Unless you plan to dig up all the bulbs and replace them with new plants (labor-intensive and expensive!), you're stuck with shabby and unsightly leaves.

Consider these points as you plan your bulb garden:

  • Think about what happens before and after the bulbs are in bloom, so you can team them up (called companion planting) with other kinds of plants to create the best effect.

  • Some bulbs increase and multiply over time. Expansion is fine if you have the space and want an informal, cottage garden, or naturalistic look. In limited space or in a precise, formal kind of garden, a problem results if the bulbs crowd their neighbors and blur your design.

  • You can use some bulbs on a “here and gone” basis. Treat them like annuals, enjoy them for one season’s display, and then discard them.

After you decide what effect you want, sketch out the area you plan to use for your garden, indicating which flowers go where.

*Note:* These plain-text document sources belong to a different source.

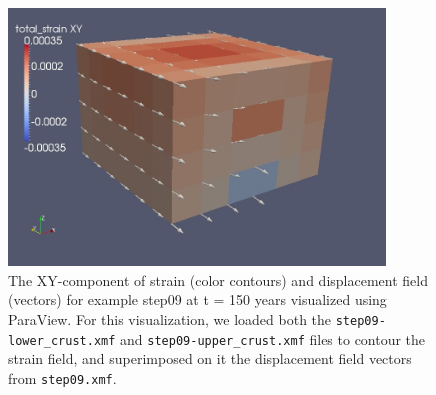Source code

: \begin{figure}
\centering{}\includegraphics[width=10cm]{tutorials/3dhex8/figs/step08-strain-displ-t150}\caption{The XY-component of strain (color contours) and displacement field
(vectors) for example step09 at t = 150 years visualized using ParaView.
For this visualization, we loaded both the \texttt{step09-lower\_crust.xmf}
and \texttt{step09-upper\_crust.xmf} files to contour the strain field,
and superimposed on it the displacement field vectors from \texttt{step09.xmf}.\label{fig:step09-strain-displ-t150}}
\end{figure}

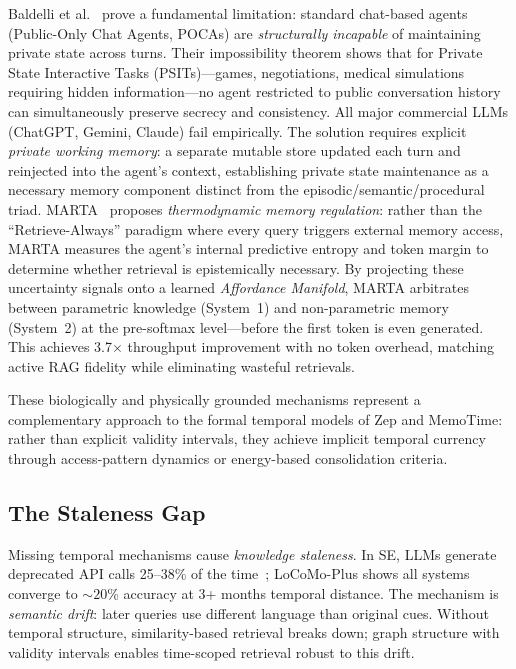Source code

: \documentclass[hf]{ceurart}
\begin{document}
Baldelli et al.~\cite{privatewm2026} prove a fundamental limitation:
standard chat-based agents (Public-Only Chat Agents, POCAs) are
\emph{structurally incapable} of maintaining private state across
turns. Their impossibility theorem shows that for Private State
Interactive Tasks (PSITs)---games, negotiations, medical
simulations requiring hidden information---no agent restricted to
public conversation history can simultaneously preserve secrecy and
consistency. All major commercial LLMs (ChatGPT, Gemini, Claude)
fail empirically. The solution requires explicit \emph{private
working memory}: a separate mutable store updated each turn and
reinjected into the agent's context, establishing private state
maintenance as a necessary memory component distinct from the
episodic/semantic/procedural triad.
MARTA~\cite{marta2026} proposes \emph{thermodynamic memory
regulation}: rather than the ``Retrieve-Always'' paradigm where
every query triggers external memory access, MARTA measures the
agent's internal predictive entropy and token margin to determine
whether retrieval is epistemically necessary. By projecting these
uncertainty signals onto a learned \emph{Affordance Manifold},
MARTA arbitrates between parametric knowledge (System~1) and
non-parametric memory (System~2) at the pre-softmax level---before
the first token is even generated. This achieves 3.7$\times$
throughput improvement with no token overhead, matching active RAG
fidelity while eliminating wasteful retrievals.

These biologically and physically grounded mechanisms represent a
complementary approach to the formal temporal models of Zep and
MemoTime: rather than explicit validity intervals, they achieve
implicit temporal currency through access-pattern dynamics or
energy-based consolidation criteria.

\subsection{The Staleness Gap}

Missing temporal mechanisms cause \emph{knowledge staleness}. In SE,
LLMs generate deprecated API calls 25--38\% of the
time~\cite{wang2025deprecated}; LoCoMo-Plus shows all systems converge
to ${\sim}20$\% accuracy at 3+ months temporal distance. The mechanism
is \emph{semantic drift}: later queries use different language than
original cues. Without temporal structure, similarity-based retrieval
breaks down; graph structure with validity intervals enables
time-scoped retrieval robust to this drift.
\end{document}
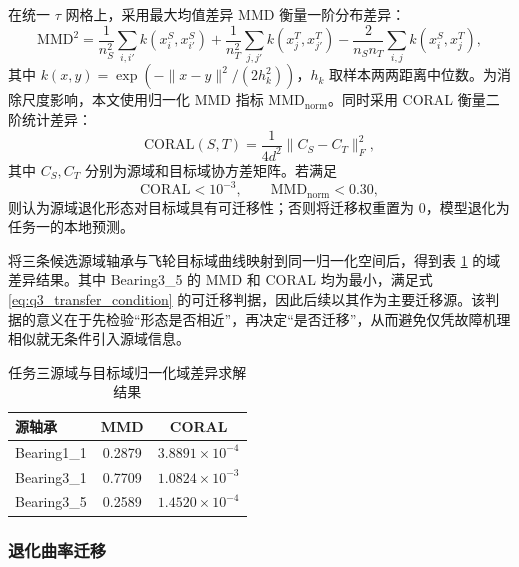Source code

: 在统一 $\tau$ 网格上，采用最大均值差异 MMD 衡量一阶分布差异：
\begin{equation}
  \label{eq:q3_mmd}
  \mathrm{MMD}^2
  =
  \frac{1}{n_S^2}\sum_{i,i'}k(x_i^S,x_{i'}^S)
  +
  \frac{1}{n_T^2}\sum_{j,j'}k(x_j^T,x_{j'}^T)
  -
  \frac{2}{n_Sn_T}\sum_{i,j}k(x_i^S,x_j^T),
\end{equation}
其中 $k(x,y)=\exp(-\|x-y\|^2/(2h_k^2))$，$h_k$ 取样本两两距离中位数。为消除尺度影响，本文使用归一化 MMD 指标 $\mathrm{MMD}_{\mathrm{norm}}$。同时采用 CORAL 衡量二阶统计差异：
\begin{equation}
  \label{eq:q3_coral}
  \mathrm{CORAL}(S,T)=\frac{1}{4d^2}\|C_S-C_T\|_F^2,
\end{equation}
其中 $C_S,C_T$ 分别为源域和目标域协方差矩阵。若满足
\begin{equation}
  \label{eq:q3_transfer_condition}
  \mathrm{CORAL}<10^{-3},
  \qquad
  \mathrm{MMD}_{\mathrm{norm}}<0.30,
\end{equation}
则认为源域退化形态对目标域具有可迁移性；否则将迁移权重置为 0，模型退化为任务一的本地预测。

将三条候选源域轴承与飞轮目标域曲线映射到同一归一化空间后，得到表 \ref{tab:q3_domain_solution} 的域差异结果。其中 Bearing3\_5 的 MMD 和 CORAL 均为最小，满足式 \eqref{eq:q3_transfer_condition} 的可迁移判据，因此后续以其作为主要迁移源。该判据的意义在于先检验“形态是否相近”，再决定“是否迁移”，从而避免仅凭故障机理相似就无条件引入源域信息。
\begin{table}[H]
  \centering
  \caption{任务三源域与目标域归一化域差异求解结果}
  \label{tab:q3_domain_solution}
  \begin{tabular}{lcc}
    \toprule
    源轴承 & MMD & CORAL \\
    \midrule
    Bearing1\_1 & 0.2879 & $3.8891\times10^{-4}$ \\
    Bearing3\_1 & 0.7709 & $1.0824\times10^{-3}$ \\
    Bearing3\_5 & 0.2589 & $1.4520\times10^{-4}$ \\
    \bottomrule
  \end{tabular}
\end{table}

\subsubsection{退化曲率迁移}

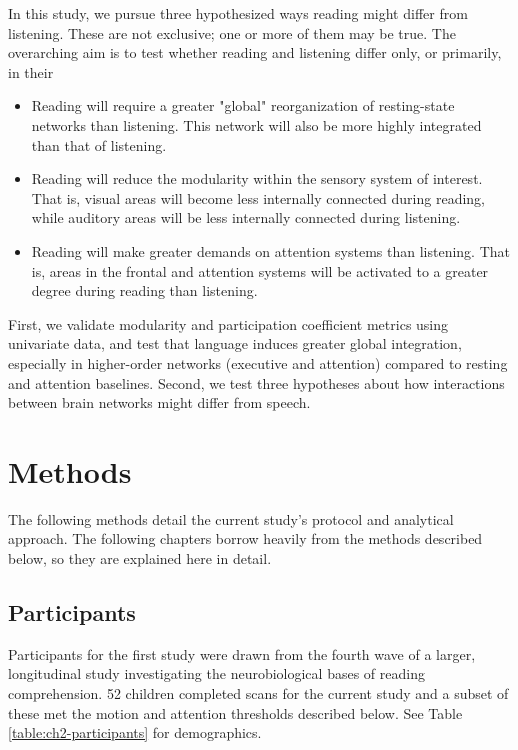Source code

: In this study, we pursue three hypothesized ways reading might differ from listening. These are not exclusive; one or more of them may be true. The overarching aim is to test whether reading and listening differ only, or primarily, in their 

\begin{itemize}
	\item Reading will require a greater "global" reorganization of resting-state networks than listening. This network will also be more highly integrated than that of listening. 
	\item Reading will reduce the modularity within the sensory system of interest. That is, visual areas will become less internally connected during reading, while auditory areas will be less internally connected during listening.
	\item Reading will make greater demands on attention systems than listening. That is, areas in the frontal and attention systems will be activated to a greater degree during reading than listening.
\end{itemize}

First, we validate modularity and participation coefficient metrics using univariate data, and test that language induces greater global integration, especially in higher-order networks (executive and attention) compared to resting and attention baselines. Second, we test three hypotheses about how interactions between brain networks might differ from speech.


\section{Methods}

The following methods detail the current study's protocol and analytical approach. The following chapters borrow heavily from the methods described below, so they are explained here in detail. 

\subsection{Participants}

Participants for the first study were drawn from the fourth wave of a larger, longitudinal study investigating the neurobiological bases of reading comprehension. 52 children completed scans for the current study and a subset of these met the motion and attention thresholds described below. See Table \ref{table:ch2-participants} for demographics.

In general, bulbs should occupy about 10 to 15 percent of the space in your flower beds and borders. That way, you won’t break the bank when you buy them or wear yourself out planting them. If the bulbs are intended for seasonal color, you won’t feel like a spendthrift when you discard them. And you can afford to replace them with annuals for another season’s interest.

Bulbs aren’t all the same in their likes and dislikes. Some like it sunny, others shady. Just because many prefer soil with good drainage doesn’t mean that they all do. Lots of bulbs actually prefer winter — or at least its edge — while others get frostbite if they freeze. Whatever your conditions, you can find bulbs that will work for you.

The bulbs you’re probably most familiar with — tulips, daffodils, crocuses, and so on — are winter-hardy plants that thrive in temperate regions of the world. They accept cold winter conditions and a milder growing season. Other bulbs come from places where winters stay on the mild side, and a regular extended dry period occurs. Knowing where various bulbs originate gives you a better idea about which ones will grow best for you. Or, if you really want to grow a certain bulb, you’ll know what you have to do to try to satisfy it.

If the bulbs are permanent inhabitants of their piece of ground, nearby you can plant perennials that have spreading leaves to easily disguise the bulbs’ aging foliage. Rather than the mainstay of the flower border, think of year-round bulbs as a permanent addition to the perennials you grow there, just as annuals and tender bulbs are temporary ones.